§ YOUR OBJECTIVE: This task calls for copying every line in the data below that contains the word "informações".

*** Opening of MATERIAL PROVIDED ***

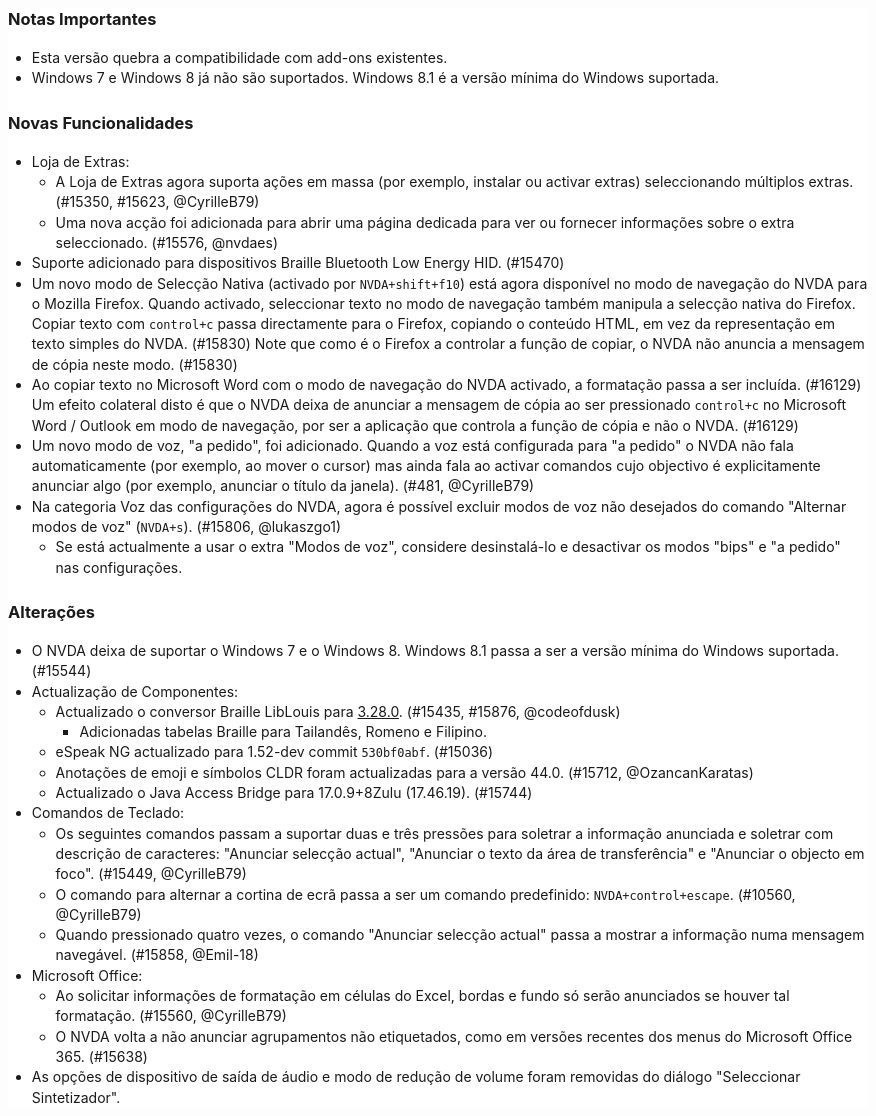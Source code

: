 ### Notas Importantes

* Esta versão quebra a compatibilidade com add-ons existentes.
* Windows 7 e Windows 8 já não são suportados.
Windows 8.1 é a versão mínima do Windows suportada.

### Novas Funcionalidades

* Loja de Extras:
  * A Loja de Extras agora suporta ações em massa (por exemplo, instalar ou activar extras) seleccionando múltiplos extras. (#15350, #15623, @CyrilleB79)
  * Uma nova acção foi adicionada para abrir uma página dedicada para ver ou fornecer informações sobre o extra seleccionado. (#15576, @nvdaes)
* Suporte adicionado para dispositivos Braille Bluetooth Low Energy HID. (#15470)
* Um novo modo de Selecção Nativa (activado por `NVDA+shift+f10`) está agora disponível no modo de navegação do NVDA para o Mozilla Firefox.
Quando activado, seleccionar texto no modo de navegação também manipula a selecção nativa do Firefox.
Copiar texto com `control+c` passa directamente para o Firefox, copiando o conteúdo HTML, em vez da representação em texto simples do NVDA. (#15830)
Note que como é o Firefox a controlar a função de copiar, o NVDA não anuncia a mensagem de cópia neste modo. (#15830)
* Ao copiar texto no Microsoft Word com o modo de navegação do NVDA activado, a formatação passa a ser incluída. (#16129)
Um efeito colateral disto é que o NVDA deixa de anunciar a mensagem de cópia ao ser pressionado `control+c` no Microsoft Word / Outlook em modo de navegação, por ser a aplicação que controla a função de cópia e não o NVDA. (#16129)
* Um novo modo de voz, "a pedido", foi adicionado.
Quando a voz está configurada para "a pedido" o NVDA não fala automaticamente (por exemplo, ao mover o cursor) mas ainda fala ao activar comandos cujo objectivo é explicitamente anunciar algo (por exemplo, anunciar o título da janela). (#481, @CyrilleB79)
* Na categoria Voz das configurações do NVDA, agora é possível excluir modos de voz não desejados do comando "Alternar modos de voz" (`NVDA+s`). (#15806, @lukaszgo1)
  * Se está actualmente a usar o extra "Modos de voz", considere desinstalá-lo e desactivar os modos "bips" e "a pedido" nas configurações.

### Alterações

* O NVDA deixa de suportar o Windows 7 e o Windows 8.
Windows 8.1 passa a ser a versão mínima do Windows suportada. (#15544)
* Actualização de Componentes:
  * Actualizado o conversor Braille LibLouis para [3.28.0](https://github.com/liblouis/liblouis/releases/tag/v3.28.0). (#15435, #15876, @codeofdusk)
    * Adicionadas tabelas Braille para Tailandês, Romeno e Filipino.
  * eSpeak NG actualizado para 1.52-dev commit `530bf0abf`. (#15036)
  * Anotações de emoji e símbolos CLDR foram actualizadas para a versão 44.0. (#15712, @OzancanKaratas)
  * Actualizado o Java Access Bridge para 17.0.9+8Zulu (17.46.19). (#15744)
* Comandos de Teclado:
  * Os seguintes comandos passam a suportar duas e três pressões para soletrar a informação anunciada e soletrar com descrição de caracteres: "Anunciar selecção actual", "Anunciar o texto da área de transferência" e "Anunciar o objecto em foco". (#15449, @CyrilleB79)
  * O comando para alternar a cortina de ecrã passa a ser um comando predefinido: `NVDA+control+escape`. (#10560, @CyrilleB79)
  * Quando pressionado quatro vezes, o comando "Anunciar selecção actual" passa a mostrar a informação numa mensagem navegável. (#15858, @Emil-18)
* Microsoft Office:
  * Ao solicitar informações de formatação em células do Excel, bordas e fundo só serão anunciados se houver tal formatação. (#15560, @CyrilleB79)
  * O NVDA volta a não anunciar agrupamentos não etiquetados, como em versões recentes dos menus do Microsoft Office 365. (#15638)
* As opções de dispositivo de saída de áudio e modo de redução de volume foram removidas do diálogo "Seleccionar Sintetizador".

*** Close of MATERIAL PROVIDED ***

§ RESULT OF THE TASK:
  * Uma nova acção foi adicionada para abrir uma página dedicada para ver ou fornecer informações sobre o extra seleccionado. (#15576, @nvdaes)
  * Ao solicitar informações de formatação em células do Excel, bordas e fundo só serão anunciados se houver tal formatação. (#15560, @CyrilleB79)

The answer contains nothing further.